The US announced a slew of fresh rights-abuse measures against senior officials and entities in eight countries on Friday, with targets ranging from a Chinese face recognition technology firm to a massive North Korean cartoon studio.
Officials accused of abetting the crackdown on anti-coup protestors in Myanmar, the oppression of Muslim Uyghurs in China’s Xinjiang region, and political violence in Bangladesh under the guise of a drug war were targeted in the sanctions, which were announced on International Human Rights Day and were backed in part by Britain and Canada.
“Our measures today, particularly those taken in collaboration with the United Kingdom and Canada, send a message that democracies all around the world will take action against those who misuse state power to inflict pain and persecution,” the US Treasury Department said.

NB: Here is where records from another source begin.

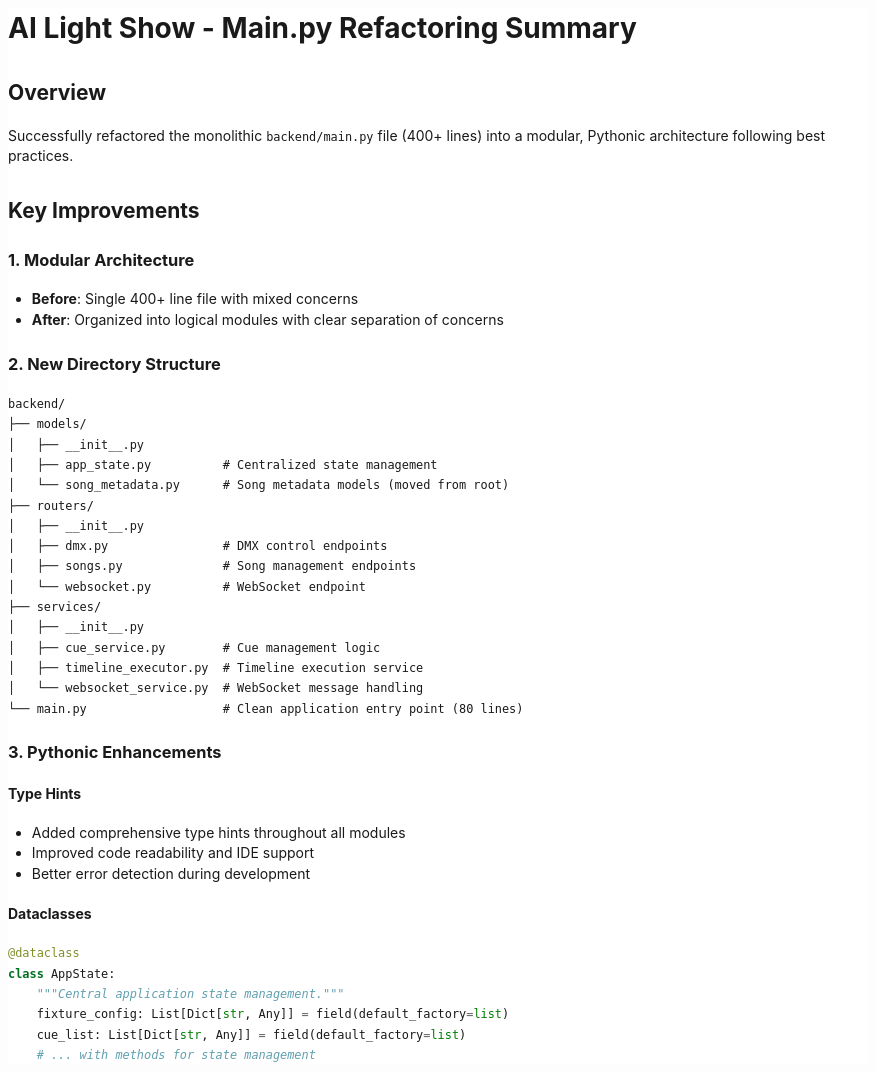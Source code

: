 # AI Light Show - Main.py Refactoring Summary

## Overview
Successfully refactored the monolithic `backend/main.py` file (400+ lines) into a modular, Pythonic architecture following best practices.

## Key Improvements

### 1. **Modular Architecture**
- **Before**: Single 400+ line file with mixed concerns
- **After**: Organized into logical modules with clear separation of concerns

### 2. **New Directory Structure**
```
backend/
├── models/
│   ├── __init__.py
│   ├── app_state.py          # Centralized state management
│   └── song_metadata.py      # Song metadata models (moved from root)
├── routers/
│   ├── __init__.py
│   ├── dmx.py                # DMX control endpoints
│   ├── songs.py              # Song management endpoints
│   └── websocket.py          # WebSocket endpoint
├── services/
│   ├── __init__.py
│   ├── cue_service.py        # Cue management logic
│   ├── timeline_executor.py  # Timeline execution service
│   └── websocket_service.py  # WebSocket message handling
└── main.py                   # Clean application entry point (80 lines)
```

### 3. **Pythonic Enhancements**

#### **Type Hints**
- Added comprehensive type hints throughout all modules
- Improved code readability and IDE support
- Better error detection during development

#### **Dataclasses**
```python
@dataclass
class AppState:
    """Central application state management."""
    fixture_config: List[Dict[str, Any]] = field(default_factory=list)
    cue_list: List[Dict[str, Any]] = field(default_factory=list)
    # ... with methods for state management
```
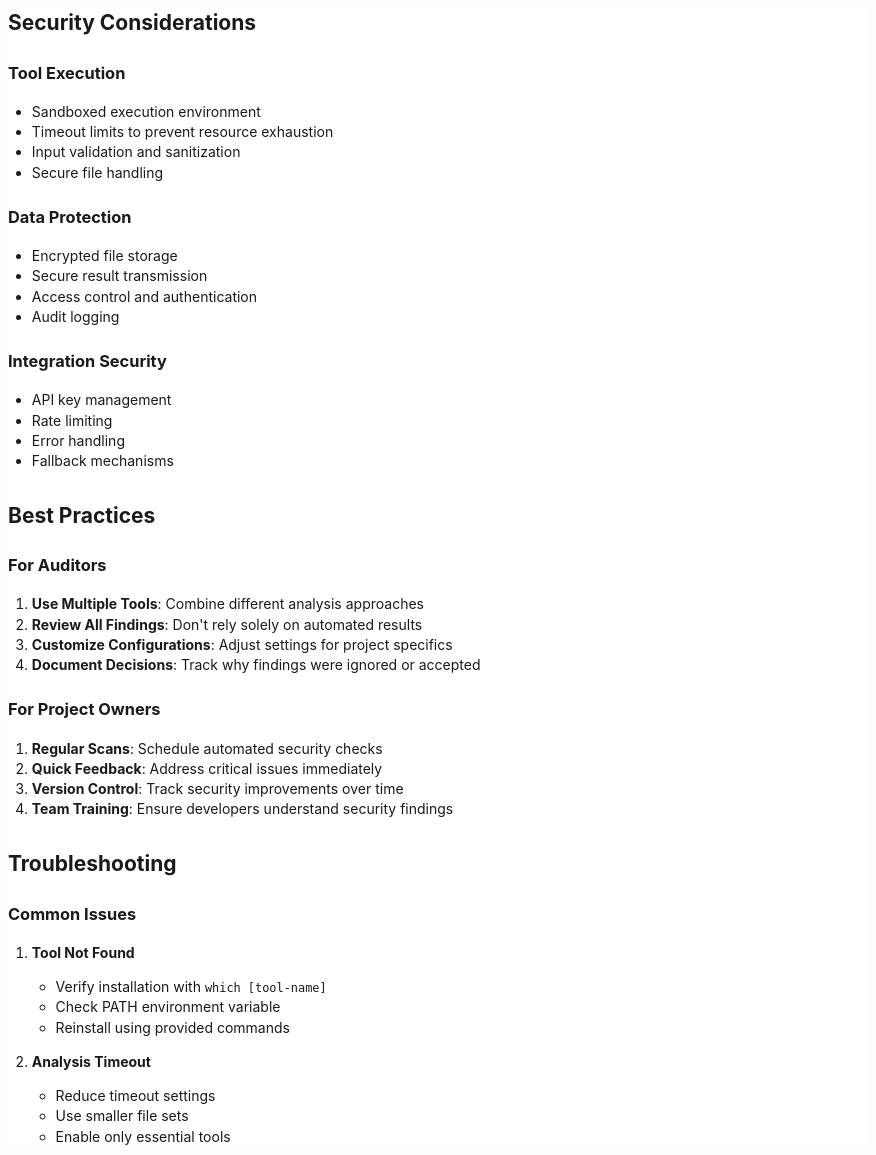 
## Security Considerations

### Tool Execution
- Sandboxed execution environment
- Timeout limits to prevent resource exhaustion
- Input validation and sanitization
- Secure file handling

### Data Protection
- Encrypted file storage
- Secure result transmission
- Access control and authentication
- Audit logging

### Integration Security
- API key management
- Rate limiting
- Error handling
- Fallback mechanisms

## Best Practices

### For Auditors
1. **Use Multiple Tools**: Combine different analysis approaches
2. **Review All Findings**: Don't rely solely on automated results
3. **Customize Configurations**: Adjust settings for project specifics
4. **Document Decisions**: Track why findings were ignored or accepted

### For Project Owners
1. **Regular Scans**: Schedule automated security checks
2. **Quick Feedback**: Address critical issues immediately
3. **Version Control**: Track security improvements over time
4. **Team Training**: Ensure developers understand security findings

## Troubleshooting

### Common Issues

1. **Tool Not Found**
   - Verify installation with `which [tool-name]`
   - Check PATH environment variable
   - Reinstall using provided commands

2. **Analysis Timeout**
   - Reduce timeout settings
   - Use smaller file sets
   - Enable only essential tools
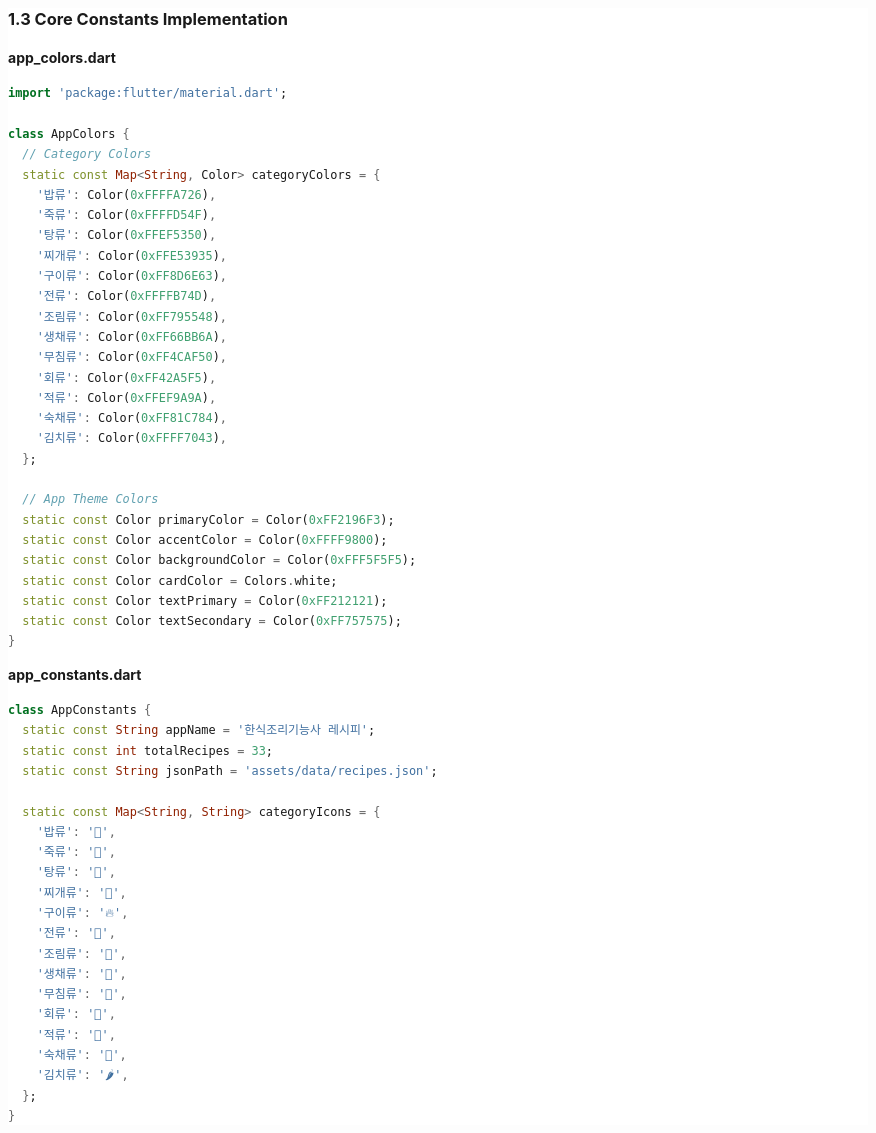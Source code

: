 ### 1.3 Core Constants Implementation

**app_colors.dart**
```dart
import 'package:flutter/material.dart';

class AppColors {
  // Category Colors
  static const Map<String, Color> categoryColors = {
    '밥류': Color(0xFFFFA726),
    '죽류': Color(0xFFFFD54F),
    '탕류': Color(0xFFEF5350),
    '찌개류': Color(0xFFE53935),
    '구이류': Color(0xFF8D6E63),
    '전류': Color(0xFFFFB74D),
    '조림류': Color(0xFF795548),
    '생채류': Color(0xFF66BB6A),
    '무침류': Color(0xFF4CAF50),
    '회류': Color(0xFF42A5F5),
    '적류': Color(0xFFEF9A9A),
    '숙채류': Color(0xFF81C784),
    '김치류': Color(0xFFFF7043),
  };
  
  // App Theme Colors
  static const Color primaryColor = Color(0xFF2196F3);
  static const Color accentColor = Color(0xFFFF9800);
  static const Color backgroundColor = Color(0xFFF5F5F5);
  static const Color cardColor = Colors.white;
  static const Color textPrimary = Color(0xFF212121);
  static const Color textSecondary = Color(0xFF757575);
}
```

**app_constants.dart**
```dart
class AppConstants {
  static const String appName = '한식조리기능사 레시피';
  static const int totalRecipes = 33;
  static const String jsonPath = 'assets/data/recipes.json';
  
  static const Map<String, String> categoryIcons = {
    '밥류': '🍚',
    '죽류': '🥣',
    '탕류': '🍲',
    '찌개류': '🥘',
    '구이류': '🔥',
    '전류': '🥞',
    '조림류': '🍖',
    '생채류': '🥗',
    '무침류': '🥬',
    '회류': '🍣',
    '적류': '🍢',
    '숙채류': '🥦',
    '김치류': '🌶️',
  };
}
```

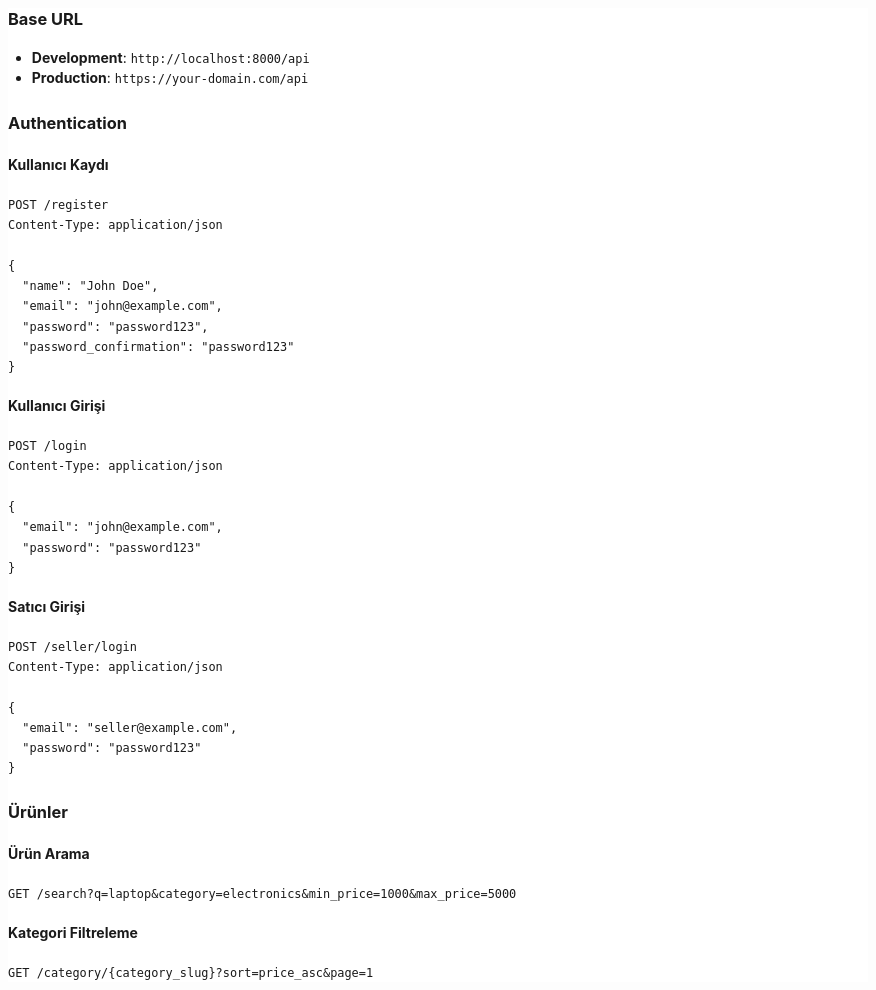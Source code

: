 ### Base URL
- **Development**: `http://localhost:8000/api`
- **Production**: `https://your-domain.com/api`

### Authentication

#### Kullanıcı Kaydı
```http
POST /register
Content-Type: application/json

{
  "name": "John Doe",
  "email": "john@example.com",
  "password": "password123",
  "password_confirmation": "password123"
}
```

#### Kullanıcı Girişi
```http
POST /login
Content-Type: application/json

{
  "email": "john@example.com",
  "password": "password123"
}
```

#### Satıcı Girişi
```http
POST /seller/login
Content-Type: application/json

{
  "email": "seller@example.com",
  "password": "password123"
}
```

### Ürünler

#### Ürün Arama
```http
GET /search?q=laptop&category=electronics&min_price=1000&max_price=5000
```

#### Kategori Filtreleme
```http
GET /category/{category_slug}?sort=price_asc&page=1
```
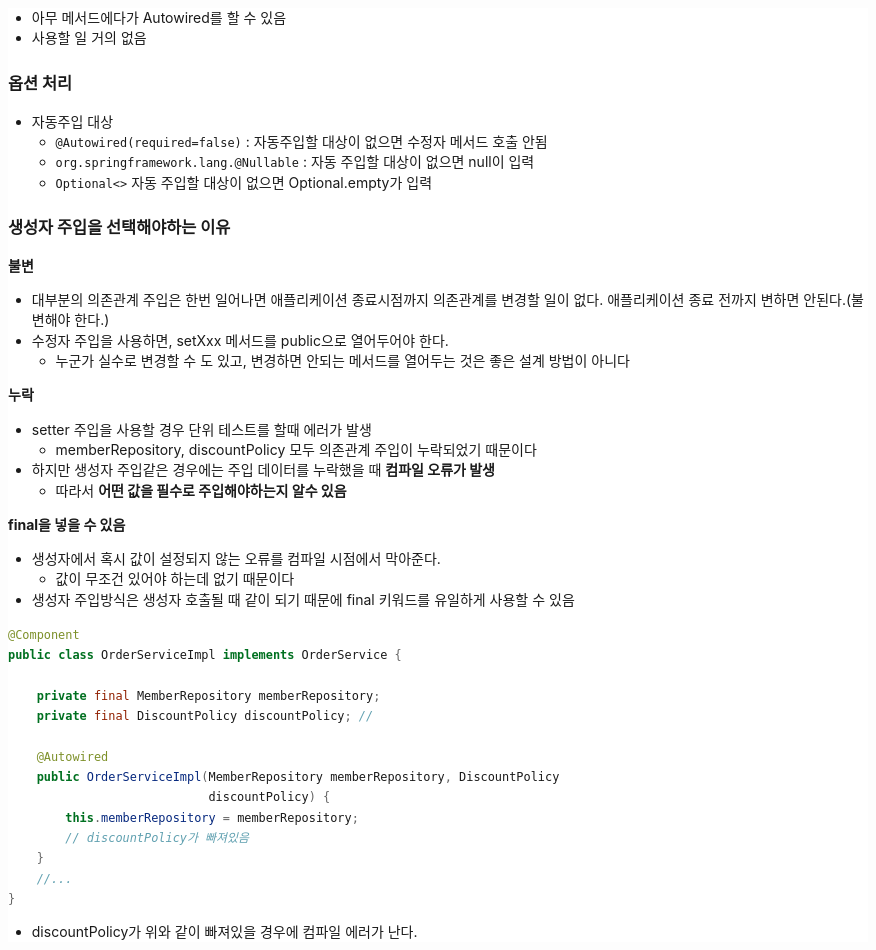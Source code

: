 - 아무 메서드에다가 Autowired를 할 수 있음
- 사용할 일 거의 없음



### 옵션 처리

- 자동주입 대상
  - `@Autowired(required=false)` : 자동주입할 대상이 없으면 수정자 메서드 호출 안됨
  - `org.springframework.lang.@Nullable` : 자동 주입할 대상이 없으면 null이 입력
  - `Optional<>` 자동 주입할 대상이 없으면 Optional.empty가 입력



### 생성자 주입을 선택해야하는 이유

**불변**

- 대부분의 의존관계 주입은 한번 일어나면 애플리케이션 종료시점까지 의존관계를 변경할 일이 없다. 애플리케이션 종료 전까지 변하면 안된다.(불변해야 한다.)
- 수정자 주입을 사용하면, setXxx 메서드를 public으로 열어두어야 한다.
  - 누군가 실수로 변경할 수 도 있고, 변경하면 안되는 메서드를 열어두는 것은 좋은 설계 방법이 아니다

**누락**

- setter 주입을 사용할 경우 단위 테스트를 할때 에러가 발생
  - memberRepository,  discountPolicy 모두 의존관계 주입이 누락되었기 때문이다
- 하지만 생성자 주입같은 경우에는 주입 데이터를 누락했을 때 **컴파일 오류가 발생**
  - 따라서 **어떤 값을 필수로 주입해야하는지 알수 있음**



**final을 넣을 수 있음**	

- 생성자에서 혹시 값이 설정되지 않는 오류를 컴파일 시점에서 막아준다.
  - 값이 무조건 있어야 하는데 없기 때문이다
- 생성자 주입방식은 생성자 호출될 때 같이 되기 때문에 final 키워드를 유일하게 사용할 수 있음

```java
@Component
public class OrderServiceImpl implements OrderService {
    
    private final MemberRepository memberRepository;
    private final DiscountPolicy discountPolicy; // 

    @Autowired
    public OrderServiceImpl(MemberRepository memberRepository, DiscountPolicy 
                            discountPolicy) {
        this.memberRepository = memberRepository;
        // discountPolicy가 빠져있음
    }
    //...
}
```

- discountPolicy가 위와 같이 빠져있을 경우에 컴파일 에러가 난다.

  


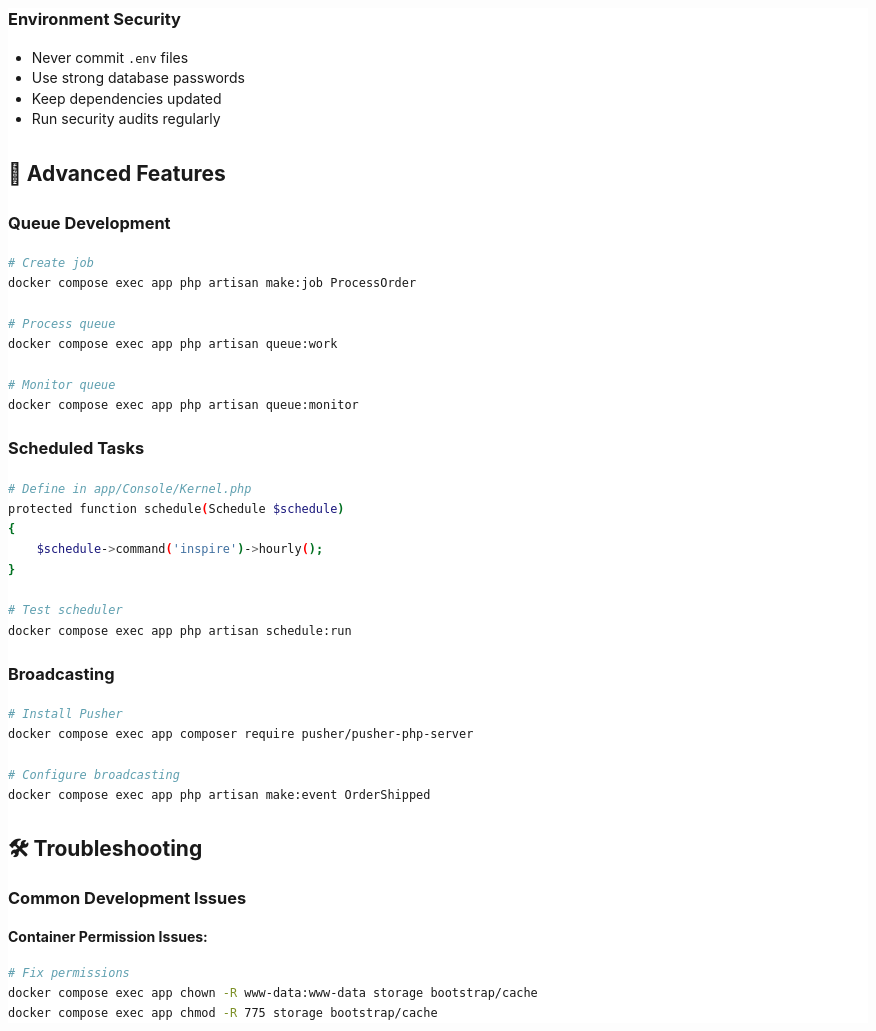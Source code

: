 ### **Environment Security**

- Never commit `.env` files
- Use strong database passwords
- Keep dependencies updated
- Run security audits regularly

## 🚀 Advanced Features

### **Queue Development**

```bash
# Create job
docker compose exec app php artisan make:job ProcessOrder

# Process queue
docker compose exec app php artisan queue:work

# Monitor queue
docker compose exec app php artisan queue:monitor
```

### **Scheduled Tasks**

```bash
# Define in app/Console/Kernel.php
protected function schedule(Schedule $schedule)
{
    $schedule->command('inspire')->hourly();
}

# Test scheduler
docker compose exec app php artisan schedule:run
```

### **Broadcasting**

```bash
# Install Pusher
docker compose exec app composer require pusher/pusher-php-server

# Configure broadcasting
docker compose exec app php artisan make:event OrderShipped
```

## 🛠️ Troubleshooting

### **Common Development Issues**

**Container Permission Issues:**
```bash
# Fix permissions
docker compose exec app chown -R www-data:www-data storage bootstrap/cache
docker compose exec app chmod -R 775 storage bootstrap/cache
```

It claimed that two ethnic Uyghur political figures in Xinjiang, Shohrat Zakir and Erken Tuniyaz, as well as China’s artificial intelligence corporation SenseTime, were involved in widespread mistreatment of Uyghurs.
Surveillance in Xinjiang
Tuniyaz is the current acting chairman of China’s Xinjiang Uyghur Autonomous Region, which Zakir led from at least 2018 until 2021.
Zakir has defended the prison camps, claiming that they are “education facilities” where inmates may learn Mandarin and the “real essence of Islam.”
International human rights organisations, on the other hand, have described them as a key tool in the Chinese government’s “genocidal” policy against Uyghurs.
“The widespread arrest of Uyghurs is part of (Chinese) authorities’ effort to construct a police state in the Xinjiang area through detentions and data-driven surveillance,” the Treasury said.
According to the Treasury, SenseTime’s facial recognition systems were created in part to be deployed against Uyghurs and other primarily Muslim minorities in Xinjiang, where over one million people have been imprisoned in camps.
The move added to the pressure on SenseTime, which was prepared to list its shares in an initial public offering on Hong Kong’s stock exchange next week.
The company had already been placed on the US Department of Commerce’s blacklist in 2019 because its equipment had been used for widespread surveillance in Xinjiang, which Washington claims is part of China’s “military-industrial complex.”
North Korea was the first target of Biden’s sanctions.
The Treasury Department today issued the first fresh US sanctions against North Korea since President Joe Biden entered office, following months of attempts to engage Pyongyang in nuclear talks.
Treasury accused North Korea’s government-run animation studio, SEK Studio, as well as organisations and persons connected to it, of exploiting North Korean workers in order to gain much-needed foreign cash and escape sanctions on the country.
SEK Studio has a worldwide reputation and has worked on big-budget animated films such as Disney’s “Pocahontas” and “The Lion King.”
Ri Yong Gil, the North Korean Minister of People’s Armed Forces, was also sanctioned.
Sanctions and blacklisting can restrict persons from obtaining US visas, block assets under US jurisdiction, and prevent targets from conducting business with US individuals or businesses, thereby shutting them out of the US banking system.
Myanmar and Bangladesh
In addition, the Treasury added four Myanmar state and regional chief ministers to its sanctions blacklist on Human Rights Day 2021, accusing them of participating in “brutal crackdowns” on Myanmar citizens.
Rapid Action Battalion, a Bangladeshi internal security organisation accused of participation in hundreds of disappearances and almost 600 extrajudicial deaths since 2018, was also named.
Six members of the Rapid Action Battalion, both present and past, were also sanctioned.
In a related step, the US State Department stated on Friday that 12 officials from China, Uganda, Belarus, Bangladesh, Sri Lanka, and Mexico had been placed on a no-fly list “for their involvement in egregious human rights violations.”
“We are committed to putting human rights at the centre of our foreign policy, and we reaffirm this commitment by using relevant instruments and authorities to raise awareness of and encourage responsibility for human rights violations and abuses,” Secretary of State Antony Blinken stated.